Inspired by my lovely friend Gail, who asked me last week if I had a good recipe for lemon curd. At the time I didn’t.
Over the course of the past week, I’ve done a lot of research on lemon curd – looking for recipes and how they varied. Finally, I came up with my own recipe – a combination of the recipes from bakers I trusted. I am very satisfied with the results. I’m very happy I decided to make a double batch, allowing a nice amount to enjoy right now, and leaving lots for jars to be enjoyed later.
I’ll have to send some home to my dad – he looooooves all things lemon.
Meyer lemons, for anyone who might not now, are a hybrid fruit, a cross between a mandarin and a lemon. They are quite a bit sweeter than regular lemons, and they happen to be in season and widely available right now, so I chose to use them. Regular lemons will work just as well, but you may consider adding just a bit more sugar.
[Recipe] Meyer Lemon Curd
4 meyer lemons (to yield about 3/4 C juice)
1 1/2 C sugar
1/2 C butter, at room temperature
1 egg yolk
1/4 tsp salt
First, you must zest and juice your lemons. You should do them in this order, since it is very difficult to zest the lemon after it’s been juiced. I know this from experience.

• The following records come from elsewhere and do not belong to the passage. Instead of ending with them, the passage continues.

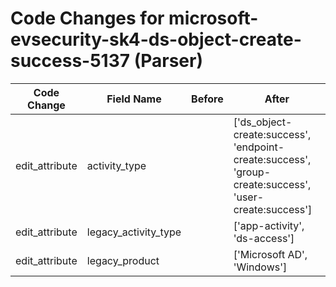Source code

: # Code Changes for microsoft-evsecurity-sk4-ds-object-create-success-5137 (Parser)

| Code Change | Field Name | Before | After |
|-------------|------------|--------|-------|
| edit_attribute | activity_type |  | ['ds_object-create:success', 'endpoint-create:success', 'group-create:success', 'user-create:success'] |
| edit_attribute | legacy_activity_type |  | ['app-activity', 'ds-access'] |
| edit_attribute | legacy_product |  | ['Microsoft AD', 'Windows'] |
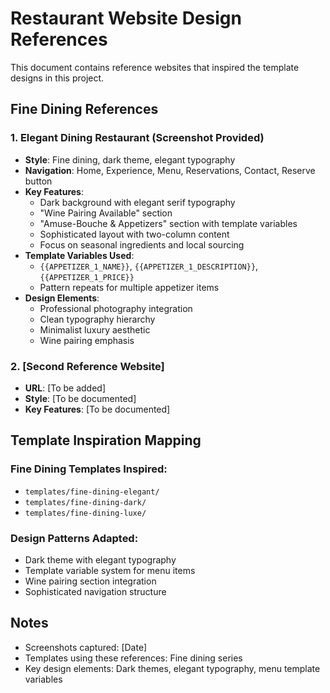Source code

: # Restaurant Website Design References

This document contains reference websites that inspired the template designs in this project.

## Fine Dining References

### 1. Elegant Dining Restaurant (Screenshot Provided)
- **Style**: Fine dining, dark theme, elegant typography
- **Navigation**: Home, Experience, Menu, Reservations, Contact, Reserve button
- **Key Features**:
  - Dark background with elegant serif typography
  - "Wine Pairing Available" section
  - "Amuse-Bouche & Appetizers" section with template variables
  - Sophisticated layout with two-column content
  - Focus on seasonal ingredients and local sourcing
- **Template Variables Used**: 
  - `{{APPETIZER_1_NAME}}`, `{{APPETIZER_1_DESCRIPTION}}`, `{{APPETIZER_1_PRICE}}`
  - Pattern repeats for multiple appetizer items
- **Design Elements**:
  - Professional photography integration
  - Clean typography hierarchy
  - Minimalist luxury aesthetic
  - Wine pairing emphasis

### 2. [Second Reference Website]
- **URL**: [To be added]
- **Style**: [To be documented]
- **Key Features**: [To be documented]

## Template Inspiration Mapping

### Fine Dining Templates Inspired:
- `templates/fine-dining-elegant/`
- `templates/fine-dining-dark/` 
- `templates/fine-dining-luxe/`

### Design Patterns Adapted:
- Dark theme with elegant typography
- Template variable system for menu items
- Wine pairing section integration
- Sophisticated navigation structure

## Notes
- Screenshots captured: [Date]
- Templates using these references: Fine dining series
- Key design elements: Dark themes, elegant typography, menu template variables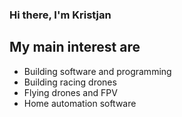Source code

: ### Hi there, I'm Kristjan

## My main interest are
- Building software and programming
- Building racing drones
- Flying drones and FPV
- Home automation software
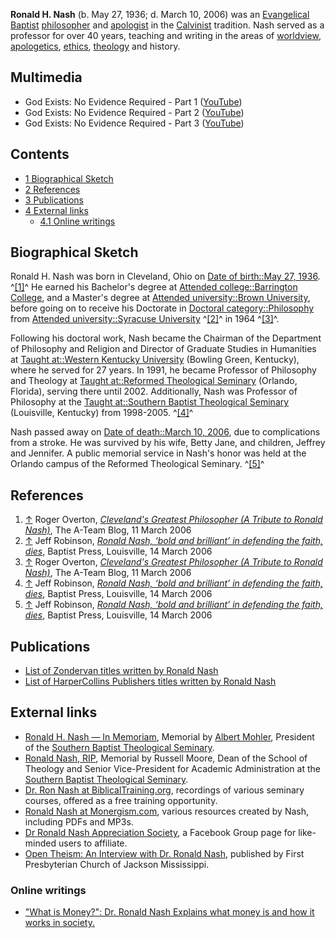 **Ronald H. Nash** (b. May 27, 1936; d. March 10, 2006) was an
[Evangelical](Evangelical "Evangelical")
[Baptist](Baptist "Baptist") [philosopher](Philosophy "Philosophy")
and [apologist](Apologetics "Apologetics") in the
[Calvinist](Calvinism "Calvinism") tradition. Nash served as a
professor for over 40 years, teaching and writing in the areas of
[worldview](Worldview "Worldview"),
[apologetics](Apologetics "Apologetics"),
[ethics](Ethics "Ethics"), [theology](Theology "Theology") and
history.

## Multimedia

-   God Exists: No Evidence Required - Part 1
    ([YouTube](http://www.youtube.com/watch?v=0prRVqudMRk))
-   God Exists: No Evidence Required - Part 2
    ([YouTube](http://www.youtube.com/watch?v=mNmkKJtYhBE))
-   God Exists: No Evidence Required - Part 3
    ([YouTube](http://www.youtube.com/watch?v=P1MaQb7YkRk))

## Contents

-   [1 Biographical Sketch](#Biographical_Sketch)
-   [2 References](#References)
-   [3 Publications](#Publications)
-   [4 External links](#External_links)
    -   [4.1 Online writings](#Online_writings)




## Biographical Sketch

Ronald H. Nash was born in Cleveland, Ohio on
[Date of birth::May 27, 1936](http://www.theopedia.com/index.php?title=Date_of_birth::May_27,_1936&action=edit&redlink=1 "Date of birth::May 27, 1936 (page does not exist)").
^[[1]](#note-0)^ He earned his Bachelor's degree at
[Attended college::Barrington College](http://www.theopedia.com/index.php?title=Attended_college::Barrington_College&action=edit&redlink=1 "Attended college::Barrington College (page does not exist)"),
and a Master's degree at
[Attended university::Brown University](http://www.theopedia.com/index.php?title=Attended_university::Brown_University&action=edit&redlink=1 "Attended university::Brown University (page does not exist)"),
before going on to receive his Doctorate in
[Doctoral category::Philosophy](http://www.theopedia.com/index.php?title=Doctoral_category::Philosophy&action=edit&redlink=1 "Doctoral category::Philosophy (page does not exist)")
from
[Attended university::Syracuse University](http://www.theopedia.com/index.php?title=Attended_university::Syracuse_University&action=edit&redlink=1 "Attended university::Syracuse University (page does not exist)")
^[[2]](#note-1)^ in 1964 ^[[3]](#note-2)^.

Following his doctoral work, Nash became the Chairman of the
Department of Philosophy and Religion and Director of Graduate
Studies in Humanities at
[Taught at::Western Kentucky University](http://www.theopedia.com/index.php?title=Taught_at::Western_Kentucky_University&action=edit&redlink=1 "Taught at::Western Kentucky University (page does not exist)")
(Bowling Green, Kentucky), where he served for 27 years. In 1991,
he became Professor of Philosophy and Theology at
[Taught at::Reformed Theological Seminary](http://www.theopedia.com/index.php?title=Taught_at::Reformed_Theological_Seminary&action=edit&redlink=1 "Taught at::Reformed Theological Seminary (page does not exist)")
(Orlando, Florida), serving there until 2002. Additionally, Nash
was Professor of Philosophy at the
[Taught at::Southern Baptist Theological Seminary](http://www.theopedia.com/index.php?title=Taught_at::Southern_Baptist_Theological_Seminary&action=edit&redlink=1 "Taught at::Southern Baptist Theological Seminary (page does not exist)")
(Louisville, Kentucky) from 1998-2005. ^[[4]](#note-3)^

Nash passed away on
[Date of death::March 10, 2006](http://www.theopedia.com/index.php?title=Date_of_death::March_10,_2006&action=edit&redlink=1 "Date of death::March 10, 2006 (page does not exist)"),
due to complications from a stroke. He was survived by his wife,
Betty Jane, and children, Jeffrey and Jennifer. A public memorial
service in Nash's honor was held at the Orlando campus of the
Reformed Theological Seminary. ^[[5]](#note-4)^

## References

1.  [↑](#ref-0) Roger Overton,
    [*Cleveland's Greatest Philosopher (A Tribute to Ronald Nash)*](http://afcmin.org/ateam/373/clevelands-greatest-philosopher-a-tribute-to-ronald-nash),
    The A-Team Blog, 11 March 2006
2.  [↑](#ref-1) Jeff Robinson,
    [*Ronald Nash, ‘bold and brilliant’ in defending the faith, dies*](http://www.sbcbaptistpress.org/bpnews.asp?id=22843),
    Baptist Press, Louisville, 14 March 2006
3.  [↑](#ref-2) Roger Overton,
    [*Cleveland's Greatest Philosopher (A Tribute to Ronald Nash)*](http://afcmin.org/ateam/373/clevelands-greatest-philosopher-a-tribute-to-ronald-nash),
    The A-Team Blog, 11 March 2006
4.  [↑](#ref-3) Jeff Robinson,
    [*Ronald Nash, ‘bold and brilliant’ in defending the faith, dies*](http://www.sbcbaptistpress.org/bpnews.asp?id=22843),
    Baptist Press, Louisville, 14 March 2006
5.  [↑](#ref-4) Jeff Robinson,
    [*Ronald Nash, ‘bold and brilliant’ in defending the faith, dies*](http://www.sbcbaptistpress.org/bpnews.asp?id=22843),
    Baptist Press, Louisville, 14 March 2006

## Publications

-   [List of Zondervan titles written by Ronald Nash](http://www.zondervan.com/Cultures/en-US/Authors/Author.htm?ContributorID=NashR&QueryStringSite=Zondervan)
-   [List of HarperCollins Publishers titles written by Ronald Nash](http://www.harpercollins.com/authors/90001692/Ronald_H_Nash/index.aspx)

## External links

-   [Ronald H. Nash — In Memoriam](http://www.albertmohler.com/2006/03/22/ronald-h-nash-in-memoriam/),
    Memorial by [Albert Mohler](Albert_Mohler "Albert Mohler"),
    President of the
    [Southern Baptist Theological Seminary](index.php?title=Southern_Baptist_Theological_Seminary&action=edit&redlink=1 "Southern Baptist Theological Seminary (page does not exist)").
-   [Ronald Nash, RIP](http://merecomments.typepad.com/merecomments/2006/03/ronald_nash_rip.html),
    Memorial by Russell Moore, Dean of the School of Theology and
    Senior Vice-President for Academic Administration at the
    [Southern Baptist Theological Seminary](index.php?title=Southern_Baptist_Theological_Seminary&action=edit&redlink=1 "Southern Baptist Theological Seminary (page does not exist)").
-   [Dr. Ron Nash at BiblicalTraining.org](http://www.biblicaltraining.org/speaker/ron-nash),
    recordings of various seminary courses, offered as a free training
    opportunity.
-   [Ronald Nash at Monergism.com](http://www.monergism.com/directory/search.php?action=search_links_simple&search_kind=and&phrase=Ronald+Nash&B1.x=0&B1.y=0&B1=Search),
    various resources created by Nash, including PDFs and MP3s.
-   [Dr Ronald Nash Appreciation Society](http://www.facebook.com/group.php?gid=91463319920),
    a Facebook Group page for like-minded users to affiliate.
-   [Open Theism: An Interview with Dr. Ronald Nash](http://www.fpcjackson.org/resources/apologetics/Open%20Theism/ronnash.htm),
    published by First Presbyterian Church of Jackson Mississippi.

### Online writings

-   ["What is Money?": Dr. Ronald Nash Explains what money is and how it works in society.](http://www.apuritansmind.com/Stewardship/NashRonaldWhatIsMoney.htm)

I ended up with about 3 Tbsp of lemon zest, and 1 1/2 C of lemon juice. (Remember though, that I made a double batch. A single batch will yield about half these amounts of zest and juice.)
Next, cream the butter, sugar, and zest until well blended.

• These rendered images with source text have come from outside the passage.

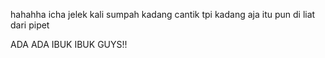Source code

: 

hahahha
icha jelek kali sumpah
kadang cantik
tpi kadang aja itu pun di liat dari pipet

ADA ADA IBUK IBUK GUYS!!
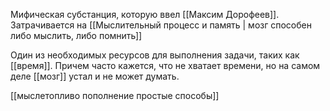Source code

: Мифическая субстанция, которую ввел [[Максим Дорофеев]]. Затрачивается на [[Мыслительный процесс и память | мозг способен либо мыслить, либо помнить]]

Один из необходимых ресурсов для выполнения задачи, таких как [[время]]. Причем часто кажется, что не хватает времени, но на самом деле [[мозг]] устал и не может думать.

[[мыслетопливо пополнение простые способы]]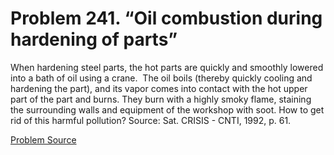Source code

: # Problem 241. “Oil combustion during hardening of parts”

When hardening steel parts, the hot parts are quickly and smoothly lowered into a bath of oil using a crane.  The oil boils (thereby quickly cooling and hardening the part), and its vapor comes into contact with the hot upper part of the part and burns. They burn with a highly smoky flame, staining the surrounding walls and equipment of the workshop with soot. How to get rid of this harmful pollution? Source: Sat. CRISIS - CNTI, 1992, p. 61.

[Problem Source](https://www.trizland.ru/tasks/5113/)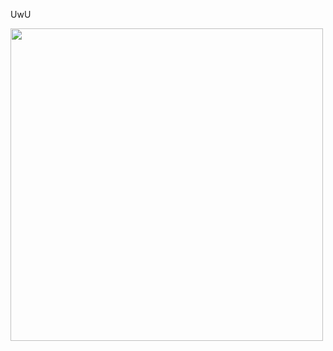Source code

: UwU

<img src="https://i.etsystatic.com/18040703/r/il/8d0673/1907717185/il_570xN.1907717185_9qkb.jpg" width="500px" height="auto">
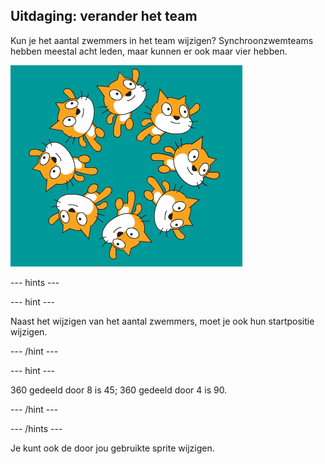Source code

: ## Uitdaging: verander het team

Kun je het aantal zwemmers in het team wijzigen? Synchroonzwemteams hebben meestal acht leden, maar kunnen er ook maar vier hebben.

![8 kattenzwemmers in het team](images/swim-eight.png)

--- hints ---

--- hint ---

Naast het wijzigen van het aantal zwemmers, moet je ook hun startpositie wijzigen.

--- /hint ---

--- hint ---

360 gedeeld door 8 is 45; 360 gedeeld door 4 is 90.

--- /hint ---

--- /hints ---

Je kunt ook de door jou gebruikte sprite wijzigen. 

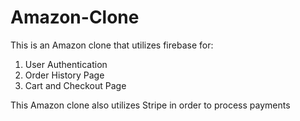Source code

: # Amazon-Clone

This is an Amazon clone that utilizes firebase for:
1. User Authentication
2. Order History Page
3. Cart and Checkout Page

This Amazon clone also utilizes Stripe in order to process payments
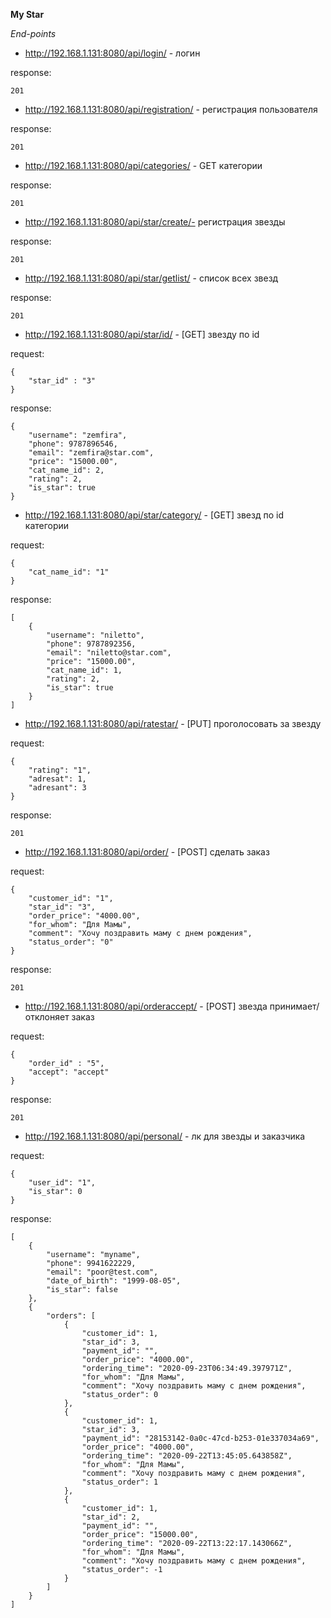 **My Star**

*End-points*

* http://192.168.1.131:8080/api/login/ - логин

response: 

    201

* http://192.168.1.131:8080/api/registration/ - регистрация пользователя

response: 

    201

* http://192.168.1.131:8080/api/categories/ - GET категории

response: 

    201

* http://192.168.1.131:8080/api/star/create/- регистрация звезды

response: 

    201

* http://192.168.1.131:8080/api/star/getlist/ - список всех звезд

response: 

    201

* http://192.168.1.131:8080/api/star/id/ - [GET] звезду по id

request:

    {
        "star_id" : "3"
    }

response:

    {
        "username": "zemfira",
        "phone": 9787896546,
        "email": "zemfira@star.com",
        "price": "15000.00",
        "cat_name_id": 2,
        "rating": 2,
        "is_star": true
    }

* http://192.168.1.131:8080/api/star/category/ - [GET] звезд по id категории

request:

    {
        "cat_name_id": "1"
    }

response:

    [
        {
            "username": "niletto",
            "phone": 9787892356,
            "email": "niletto@star.com",
            "price": "15000.00",
            "cat_name_id": 1,
            "rating": 2,
            "is_star": true
        }
    ]

* http://192.168.1.131:8080/api/ratestar/ - [PUT] проголосовать за звезду

request:

    {
        "rating": "1",
        "adresat": 1,
        "adresant": 3
    }

response: 

    201

* http://192.168.1.131:8080/api/order/ - [POST] сделать заказ

request:

    {
        "customer_id": "1",
        "star_id": "3",
        "order_price": "4000.00",
        "for_whom": "Для Мамы",
        "comment": "Хочу поздравить маму с днем рождения",
        "status_order": "0"
    }

response: 

    201


* http://192.168.1.131:8080/api/orderaccept/ - [POST] звезда принимает/отклоняет заказ

request:

    {
        "order_id" : "5",
        "accept": "accept"
    }

response: 

    201

* http://192.168.1.131:8080/api/personal/ - лк для звезды и заказчика

request:

    {
        "user_id": "1",
        "is_star": 0
    }

response:

    [
        {
            "username": "myname",
            "phone": 9941622229,
            "email": "poor@test.com",
            "date_of_birth": "1999-08-05",
            "is_star": false
        },
        {
            "orders": [
                {
                    "customer_id": 1,
                    "star_id": 3,
                    "payment_id": "",
                    "order_price": "4000.00",
                    "ordering_time": "2020-09-23T06:34:49.397971Z",
                    "for_whom": "Для Мамы",
                    "comment": "Хочу поздравить маму с днем рождения",
                    "status_order": 0
                },
                {
                    "customer_id": 1,
                    "star_id": 3,
                    "payment_id": "28153142-0a0c-47cd-b253-01e337034a69",
                    "order_price": "4000.00",
                    "ordering_time": "2020-09-22T13:45:05.643858Z",
                    "for_whom": "Для Мамы",
                    "comment": "Хочу поздравить маму с днем рождения",
                    "status_order": 1
                },
                {
                    "customer_id": 1,
                    "star_id": 2,
                    "payment_id": "",
                    "order_price": "15000.00",
                    "ordering_time": "2020-09-22T13:22:17.143066Z",
                    "for_whom": "Для Мамы",
                    "comment": "Хочу поздравить маму с днем рождения",
                    "status_order": -1
                }
            ]
        }
    ]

Incorporate the eggs, one at a time, mixing well after each one, finishing with the egg yolk. Finally, add the juice and mix well.
Transfer the mixture to a pot. Heat and whisk the mixture continually over medium-low heat (closer to low to discourage curdling and burning the curd).

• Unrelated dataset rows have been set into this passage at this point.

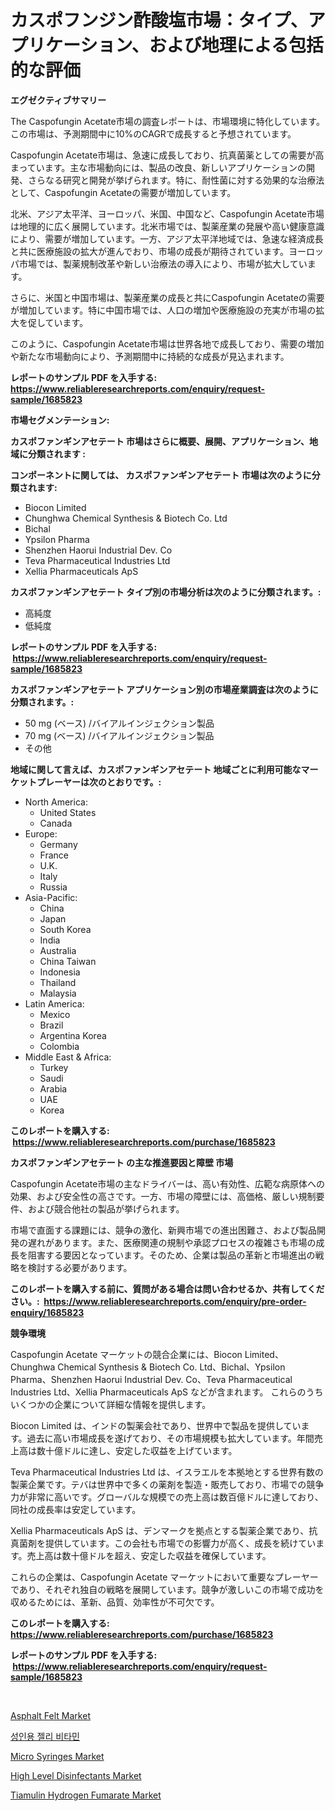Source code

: <p><h1>カスポフンジン酢酸塩市場：タイプ、アプリケーション、および地理による包括的な評価</h1></p><p><strong>エグゼクティブサマリー</strong></p>
<p><p>The Caspofungin Acetate市場の調査レポートは、市場環境に特化しています。この市場は、予測期間中に10%のCAGRで成長すると予想されています。</p><p>Caspofungin Acetate市場は、急速に成長しており、抗真菌薬としての需要が高まっています。主な市場動向には、製品の改良、新しいアプリケーションの開発、さらなる研究と開発が挙げられます。特に、耐性菌に対する効果的な治療法として、Caspofungin Acetateの需要が増加しています。</p><p>北米、アジア太平洋、ヨーロッパ、米国、中国など、Caspofungin Acetate市場は地理的に広く展開しています。北米市場では、製薬産業の発展や高い健康意識により、需要が増加しています。一方、アジア太平洋地域では、急速な経済成長と共に医療施設の拡大が進んでおり、市場の成長が期待されています。ヨーロッパ市場では、製薬規制改革や新しい治療法の導入により、市場が拡大しています。</p><p>さらに、米国と中国市場は、製薬産業の成長と共にCaspofungin Acetateの需要が増加しています。特に中国市場では、人口の増加や医療施設の充実が市場の拡大を促しています。</p><p>このように、Caspofungin Acetate市場は世界各地で成長しており、需要の増加や新たな市場動向により、予測期間中に持続的な成長が見込まれます。</p></p>
<p><strong>レポートのサンプル PDF を入手する: <a href="https://www.reliableresearchreports.com/enquiry/request-sample/1685823">https://www.reliableresearchreports.com/enquiry/request-sample/1685823</a></strong></p>
<p><strong>市場セグメンテーション:</strong></p>
<p><strong> カスポファンギンアセテート 市場はさらに概要、展開、アプリケーション、地域に分類されます :</strong></p>
<p><strong>コンポーネントに関しては、 カスポファンギンアセテート 市場は次のように分類されます: &nbsp;</strong></p>
<p><ul><li>Biocon Limited</li><li>Chunghwa Chemical Synthesis & Biotech Co. Ltd</li><li>Bichal</li><li>Ypsilon Pharma</li><li>Shenzhen Haorui Industrial Dev. Co</li><li>Teva Pharmaceutical Industries Ltd</li><li>Xellia Pharmaceuticals ApS</li></ul></p>
<p><strong> カスポファンギンアセテート タイプ別の市場分析は次のように分類されます。:</strong></p>
<p><ul><li>高純度</li><li>低純度</li></ul></p>
<p><strong>レポートのサンプル PDF を入手する: &nbsp;<a href="https://www.reliableresearchreports.com/enquiry/request-sample/1685823">https://www.reliableresearchreports.com/enquiry/request-sample/1685823</a></strong></p>
<p><strong> カスポファンギンアセテート アプリケーション別の市場産業調査は次のように分類されます。:</strong></p>
<p><ul><li>50 mg (ベース) /バイアルインジェクション製品</li><li>70 mg (ベース) /バイアルインジェクション製品</li><li>その他</li></ul></p>
<p><strong>地域に関して言えば、カスポファンギンアセテート 地域ごとに利用可能なマーケットプレーヤーは次のとおりです。:</strong></p>
<p><ul>
    <li>
        North America:
        <ul>
            <li>United States</li>
            <li>Canada</li>
        </ul>
    </li>
    <li>
        Europe:
        <ul>
            <li>Germany</li>
            <li>France</li>
            <li>U.K.</li>
            <li>Italy</li>
            <li>Russia</li>
        </ul>
    </li>
    <li>
        Asia-Pacific:
        <ul>
            <li>China</li>
            <li>Japan</li>
            <li>South Korea</li>
            <li>India</li>
            <li>Australia</li>
            <li>China Taiwan</li>
            <li>Indonesia</li>
            <li>Thailand</li>
            <li>Malaysia</li>
        </ul>
    </li>
    <li>
        Latin America:
        <ul>
            <li>Mexico</li>
            <li>Brazil</li>
            <li>Argentina Korea</li>
            <li>Colombia</li>
        </ul>
    </li>
    <li>
        Middle East & Africa:
        <ul>
            <li>Turkey</li>
            <li>Saudi</li>
            <li>Arabia</li>
            <li>UAE</li>
            <li>Korea</li>
        </ul>
    </li>
    </ul></p>
<p><strong>このレポートを購入する: &nbsp;<a href="https://www.reliableresearchreports.com/purchase/1685823">https://www.reliableresearchreports.com/purchase/1685823</a></strong></p>
<p><strong>カスポファンギンアセテート の主な推進要因と障壁 市場</strong></p>
<p><p>Caspofungin Acetate市場の主なドライバーは、高い有効性、広範な病原体への効果、および安全性の高さです。一方、市場の障壁には、高価格、厳しい規制要件、および競合他社の製品が挙げられます。</p><p>市場で直面する課題には、競争の激化、新興市場での進出困難さ、および製品開発の遅れがあります。また、医療関連の規制や承認プロセスの複雑さも市場の成長を阻害する要因となっています。そのため、企業は製品の革新と市場進出の戦略を検討する必要があります。</p></p>
<p><strong>このレポートを購入する前に、質問がある場合は問い合わせるか、共有してください。:&nbsp; <a href="https://www.reliableresearchreports.com/enquiry/pre-order-enquiry/1685823">https://www.reliableresearchreports.com/enquiry/pre-order-enquiry/1685823</a></strong></p>
<p><strong>競争環境</strong></p>
<p><p>Caspofungin Acetate マーケットの競合企業には、Biocon Limited、Chunghwa Chemical Synthesis & Biotech Co. Ltd、Bichal、Ypsilon Pharma、Shenzhen Haorui Industrial Dev. Co、Teva Pharmaceutical Industries Ltd、Xellia Pharmaceuticals ApS などが含まれます。 これらのうちいくつかの企業について詳細な情報を提供します。</p><p>Biocon Limited は、インドの製薬会社であり、世界中で製品を提供しています。過去に高い市場成長を遂げており、その市場規模も拡大しています。年間売上高は数十億ドルに達し、安定した収益を上げています。</p><p>Teva Pharmaceutical Industries Ltd は、イスラエルを本拠地とする世界有数の製薬企業です。テバは世界中で多くの薬剤を製造・販売しており、市場での競争力が非常に高いです。グローバルな規模での売上高は数百億ドルに達しており、同社の成長率は安定しています。</p><p>Xellia Pharmaceuticals ApS は、デンマークを拠点とする製薬企業であり、抗真菌剤を提供しています。この会社も市場での影響力が高く、成長を続けています。売上高は数十億ドルを超え、安定した収益を確保しています。</p><p>これらの企業は、Caspofungin Acetate マーケットにおいて重要なプレーヤーであり、それぞれ独自の戦略を展開しています。競争が激しいこの市場で成功を収めるためには、革新、品質、効率性が不可欠です。</p></p>
<p><strong>このレポートを購入する: &nbsp; <a href="https://www.reliableresearchreports.com/purchase/1685823">https://www.reliableresearchreports.com/purchase/1685823</a></strong></p>
<p><strong>レポートのサンプル PDF を入手する: &nbsp;<a href="https://www.reliableresearchreports.com/enquiry/request-sample/1685823">https://www.reliableresearchreports.com/enquiry/request-sample/1685823</a></strong><strong></strong></p>
<p>&nbsp;</p>
<p><p><a href="https://meowing-lemming-dd3.notion.site/Asphalt-Felt-Market-Research-Report-Reveals-The-Latest-Trends-And-Opportunities-of-this-Market-for-P-01bea6123eac429cac5feeb237a3292b">Asphalt Felt Market</a></p><p><a href="https://github.com/vsnao330707/Market-Research-Report-List-1/blob/main/9569770190599.md">성인용 젤리 비타민</a></p><p><a href="https://shimmer-gardenia-37a.notion.site/Micro-Syringes-Market-Size-Growth-Outlook-from-2024-to-2031-projecting-at-Market-s-Trends-Analysis-784ad798d9f04a669cc085fded96c0f4">Micro Syringes Market</a></p><p><a href="https://issuu.com/reportprime-2/docs/high-level-disinfectants-market-size-2030.pptx">High Level Disinfectants Market</a></p><p><a href="https://github.com/vimar16th/Market-Research-Report-List-3/blob/main/tiamulin-hydrogen-fumarate-market.md">Tiamulin Hydrogen Fumarate Market</a></p></p>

Heat until the curd starts to thicken and your whisk starts to leave tracks in the curd, about 20-25 minutes. You’ll know the curd is ready to remove from the heat when it coats the back of a spatula, and when you run your finger through it, the trail left by your finger doesn’t fill itself back in.
Strain the curd through a seive, which will catch the zest and any other small lumps that might have developed during the cooking process.
Refrigerate for 4 hours before eating. Or at least, maybe you should, we wouldn’t know. I will say though, that it’s quite delicious served warm.
Store the curd in jars if you wish, otherwise it can be kept in a bowl or container in the refrigerator for at least a couple of weeks. It can be frozen too, for up to 6 months, although I have no idea how it would last that long around here!
Gail – thank you so much for the inspiration for our dinner of cream scones and lemon curd on this cozy Sunday evening.